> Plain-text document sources
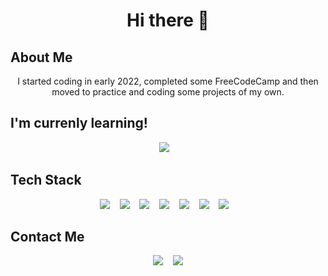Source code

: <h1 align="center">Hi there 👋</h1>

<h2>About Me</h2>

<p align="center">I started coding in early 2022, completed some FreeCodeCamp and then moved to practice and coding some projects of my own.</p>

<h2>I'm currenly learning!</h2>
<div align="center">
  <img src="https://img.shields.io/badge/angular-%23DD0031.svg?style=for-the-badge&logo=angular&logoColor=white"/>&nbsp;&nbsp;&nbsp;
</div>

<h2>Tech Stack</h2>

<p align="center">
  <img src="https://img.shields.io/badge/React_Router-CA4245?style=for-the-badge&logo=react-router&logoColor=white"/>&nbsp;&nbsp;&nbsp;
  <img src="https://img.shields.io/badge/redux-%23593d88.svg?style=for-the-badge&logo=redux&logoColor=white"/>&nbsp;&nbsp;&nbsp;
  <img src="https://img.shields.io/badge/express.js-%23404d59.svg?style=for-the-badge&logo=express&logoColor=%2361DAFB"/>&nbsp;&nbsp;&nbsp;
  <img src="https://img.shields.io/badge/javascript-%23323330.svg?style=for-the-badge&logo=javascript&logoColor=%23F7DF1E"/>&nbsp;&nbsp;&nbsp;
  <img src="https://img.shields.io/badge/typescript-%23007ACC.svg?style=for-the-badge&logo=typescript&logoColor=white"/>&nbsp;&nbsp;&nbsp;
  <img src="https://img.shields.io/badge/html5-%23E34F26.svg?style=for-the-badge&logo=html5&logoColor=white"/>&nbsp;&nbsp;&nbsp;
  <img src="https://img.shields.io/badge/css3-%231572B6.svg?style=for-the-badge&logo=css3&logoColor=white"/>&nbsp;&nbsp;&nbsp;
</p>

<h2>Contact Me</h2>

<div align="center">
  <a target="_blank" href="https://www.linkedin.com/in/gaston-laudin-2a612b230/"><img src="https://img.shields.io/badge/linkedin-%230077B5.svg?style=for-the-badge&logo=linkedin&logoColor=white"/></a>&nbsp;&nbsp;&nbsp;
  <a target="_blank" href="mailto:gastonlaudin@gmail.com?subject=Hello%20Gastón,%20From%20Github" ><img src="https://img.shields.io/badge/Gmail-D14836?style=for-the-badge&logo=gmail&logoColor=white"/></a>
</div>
---
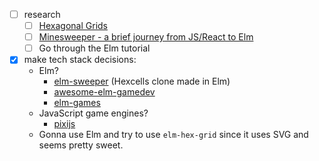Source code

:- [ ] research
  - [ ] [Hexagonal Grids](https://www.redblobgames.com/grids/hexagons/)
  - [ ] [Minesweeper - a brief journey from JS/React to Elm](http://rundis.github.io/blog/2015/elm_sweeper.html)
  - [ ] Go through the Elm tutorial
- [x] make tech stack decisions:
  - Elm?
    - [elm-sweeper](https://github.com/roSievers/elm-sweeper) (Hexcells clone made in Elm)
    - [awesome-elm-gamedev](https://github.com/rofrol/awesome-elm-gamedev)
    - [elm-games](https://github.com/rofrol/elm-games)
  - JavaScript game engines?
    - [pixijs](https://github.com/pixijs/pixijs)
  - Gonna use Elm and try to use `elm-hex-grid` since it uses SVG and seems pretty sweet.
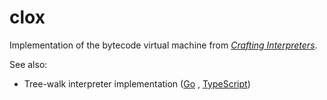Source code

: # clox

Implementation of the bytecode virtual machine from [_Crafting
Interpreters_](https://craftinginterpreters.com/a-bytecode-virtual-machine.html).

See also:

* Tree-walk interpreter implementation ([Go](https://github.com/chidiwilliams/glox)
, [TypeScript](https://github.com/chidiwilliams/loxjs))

> ABOUT THIS TASK
Return every line from the entries that holds the string "target".

> SOLUTION FOR THIS TASK
  <a target="_blank" href="https://www.linkedin.com/in/gaston-laudin-2a612b230/"><img src="https://img.shields.io/badge/linkedin-%230077B5.svg?style=for-the-badge&logo=linkedin&logoColor=white"/></a>&nbsp;&nbsp;&nbsp;
  <a target="_blank" href="mailto:gastonlaudin@gmail.com?subject=Hello%20Gastón,%20From%20Github" ><img src="https://img.shields.io/badge/Gmail-D14836?style=for-the-badge&logo=gmail&logoColor=white"/></a>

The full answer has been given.